#### Source texts of formatted documents:

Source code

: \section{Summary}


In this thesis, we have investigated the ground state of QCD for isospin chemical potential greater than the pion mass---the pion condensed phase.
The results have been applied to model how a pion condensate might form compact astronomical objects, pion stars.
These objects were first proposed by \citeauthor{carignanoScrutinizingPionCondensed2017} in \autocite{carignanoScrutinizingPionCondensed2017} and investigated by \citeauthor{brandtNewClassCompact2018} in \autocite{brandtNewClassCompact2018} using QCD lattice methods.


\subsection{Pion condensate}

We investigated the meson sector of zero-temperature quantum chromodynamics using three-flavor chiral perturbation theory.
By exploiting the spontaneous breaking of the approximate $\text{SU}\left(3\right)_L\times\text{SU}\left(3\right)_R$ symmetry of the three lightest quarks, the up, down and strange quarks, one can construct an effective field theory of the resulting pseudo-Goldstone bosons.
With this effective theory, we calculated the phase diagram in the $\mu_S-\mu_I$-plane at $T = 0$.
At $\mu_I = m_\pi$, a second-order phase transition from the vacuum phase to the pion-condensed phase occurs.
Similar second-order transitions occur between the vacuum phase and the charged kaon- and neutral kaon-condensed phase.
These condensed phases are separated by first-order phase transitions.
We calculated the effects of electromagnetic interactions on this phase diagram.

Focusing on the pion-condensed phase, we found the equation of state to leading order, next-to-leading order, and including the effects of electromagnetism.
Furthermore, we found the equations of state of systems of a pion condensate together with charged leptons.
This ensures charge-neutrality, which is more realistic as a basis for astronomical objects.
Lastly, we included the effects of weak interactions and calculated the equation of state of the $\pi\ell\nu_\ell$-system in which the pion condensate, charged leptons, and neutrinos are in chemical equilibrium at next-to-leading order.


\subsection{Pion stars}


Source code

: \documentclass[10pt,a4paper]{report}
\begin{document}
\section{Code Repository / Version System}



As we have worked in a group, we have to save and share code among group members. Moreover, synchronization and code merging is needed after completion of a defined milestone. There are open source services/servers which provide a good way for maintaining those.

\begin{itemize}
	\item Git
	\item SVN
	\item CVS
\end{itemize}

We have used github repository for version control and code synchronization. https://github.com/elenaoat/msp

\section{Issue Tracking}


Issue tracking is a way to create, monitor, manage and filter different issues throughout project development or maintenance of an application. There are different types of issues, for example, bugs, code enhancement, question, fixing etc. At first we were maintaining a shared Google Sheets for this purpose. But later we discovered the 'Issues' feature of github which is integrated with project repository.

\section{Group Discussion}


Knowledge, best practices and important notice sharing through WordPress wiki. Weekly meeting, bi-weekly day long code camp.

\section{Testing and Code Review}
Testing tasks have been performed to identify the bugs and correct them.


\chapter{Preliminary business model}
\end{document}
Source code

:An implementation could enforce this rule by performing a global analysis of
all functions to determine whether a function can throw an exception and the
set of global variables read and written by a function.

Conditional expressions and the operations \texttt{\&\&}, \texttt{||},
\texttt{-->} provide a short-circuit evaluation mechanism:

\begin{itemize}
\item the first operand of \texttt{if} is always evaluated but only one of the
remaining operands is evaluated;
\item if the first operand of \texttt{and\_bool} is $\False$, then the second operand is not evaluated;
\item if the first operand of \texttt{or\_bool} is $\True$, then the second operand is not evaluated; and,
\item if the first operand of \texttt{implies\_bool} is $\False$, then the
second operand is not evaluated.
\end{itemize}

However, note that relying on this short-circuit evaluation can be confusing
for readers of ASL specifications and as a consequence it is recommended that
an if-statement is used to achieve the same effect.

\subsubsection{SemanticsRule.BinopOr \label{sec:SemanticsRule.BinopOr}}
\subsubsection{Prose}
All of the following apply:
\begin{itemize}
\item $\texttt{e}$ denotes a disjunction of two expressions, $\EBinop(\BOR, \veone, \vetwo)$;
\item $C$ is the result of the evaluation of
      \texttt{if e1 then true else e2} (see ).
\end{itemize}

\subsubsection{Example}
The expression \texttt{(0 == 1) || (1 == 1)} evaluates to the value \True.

#### TASK DETAILS:
Write the records out precisely, omitting nothing.

#### FINISHED TASK:
Source code

: \section{Summary}


In this thesis, we have investigated the ground state of QCD for isospin chemical potential greater than the pion mass---the pion condensed phase.
The results have been applied to model how a pion condensate might form compact astronomical objects, pion stars.
These objects were first proposed by \citeauthor{carignanoScrutinizingPionCondensed2017} in \autocite{carignanoScrutinizingPionCondensed2017} and investigated by \citeauthor{brandtNewClassCompact2018} in \autocite{brandtNewClassCompact2018} using QCD lattice methods.


\subsection{Pion condensate}

We investigated the meson sector of zero-temperature quantum chromodynamics using three-flavor chiral perturbation theory.
By exploiting the spontaneous breaking of the approximate $\text{SU}\left(3\right)_L\times\text{SU}\left(3\right)_R$ symmetry of the three lightest quarks, the up, down and strange quarks, one can construct an effective field theory of the resulting pseudo-Goldstone bosons.
With this effective theory, we calculated the phase diagram in the $\mu_S-\mu_I$-plane at $T = 0$.
At $\mu_I = m_\pi$, a second-order phase transition from the vacuum phase to the pion-condensed phase occurs.
Similar second-order transitions occur between the vacuum phase and the charged kaon- and neutral kaon-condensed phase.
These condensed phases are separated by first-order phase transitions.
We calculated the effects of electromagnetic interactions on this phase diagram.

Focusing on the pion-condensed phase, we found the equation of state to leading order, next-to-leading order, and including the effects of electromagnetism.
Furthermore, we found the equations of state of systems of a pion condensate together with charged leptons.
This ensures charge-neutrality, which is more realistic as a basis for astronomical objects.
Lastly, we included the effects of weak interactions and calculated the equation of state of the $\pi\ell\nu_\ell$-system in which the pion condensate, charged leptons, and neutrinos are in chemical equilibrium at next-to-leading order.


\subsection{Pion stars}


Source code

: \documentclass[10pt,a4paper]{report}
\begin{document}
\section{Code Repository / Version System}



As we have worked in a group, we have to save and share code among group members. Moreover, synchronization and code merging is needed after completion of a defined milestone. There are open source services/servers which provide a good way for maintaining those.

\begin{itemize}
	\item Git
	\item SVN
	\item CVS
\end{itemize}

We have used github repository for version control and code synchronization. https://github.com/elenaoat/msp

\section{Issue Tracking}


Issue tracking is a way to create, monitor, manage and filter different issues throughout project development or maintenance of an application. There are different types of issues, for example, bugs, code enhancement, question, fixing etc. At first we were maintaining a shared Google Sheets for this purpose. But later we discovered the 'Issues' feature of github which is integrated with project repository.

\section{Group Discussion}


Knowledge, best practices and important notice sharing through WordPress wiki. Weekly meeting, bi-weekly day long code camp.

\section{Testing and Code Review}
Testing tasks have been performed to identify the bugs and correct them.


\chapter{Preliminary business model}
\end{document}
Source code

:An implementation could enforce this rule by performing a global analysis of
all functions to determine whether a function can throw an exception and the
set of global variables read and written by a function.

Conditional expressions and the operations \texttt{\&\&}, \texttt{||},
\texttt{-->} provide a short-circuit evaluation mechanism:

\begin{itemize}
\item the first operand of \texttt{if} is always evaluated but only one of the
remaining operands is evaluated;
\item if the first operand of \texttt{and\_bool} is $\False$, then the second operand is not evaluated;
\item if the first operand of \texttt{or\_bool} is $\True$, then the second operand is not evaluated; and,
\item if the first operand of \texttt{implies\_bool} is $\False$, then the
second operand is not evaluated.
\end{itemize}

However, note that relying on this short-circuit evaluation can be confusing
for readers of ASL specifications and as a consequence it is recommended that
an if-statement is used to achieve the same effect.

\subsubsection{SemanticsRule.BinopOr \label{sec:SemanticsRule.BinopOr}}
\subsubsection{Prose}
All of the following apply:
\begin{itemize}
\item $\texttt{e}$ denotes a disjunction of two expressions, $\EBinop(\BOR, \veone, \vetwo)$;
\item $C$ is the result of the evaluation of
      \texttt{if e1 then true else e2} (see ).
\end{itemize}

\subsubsection{Example}
The expression \texttt{(0 == 1) || (1 == 1)} evaluates to the value \True.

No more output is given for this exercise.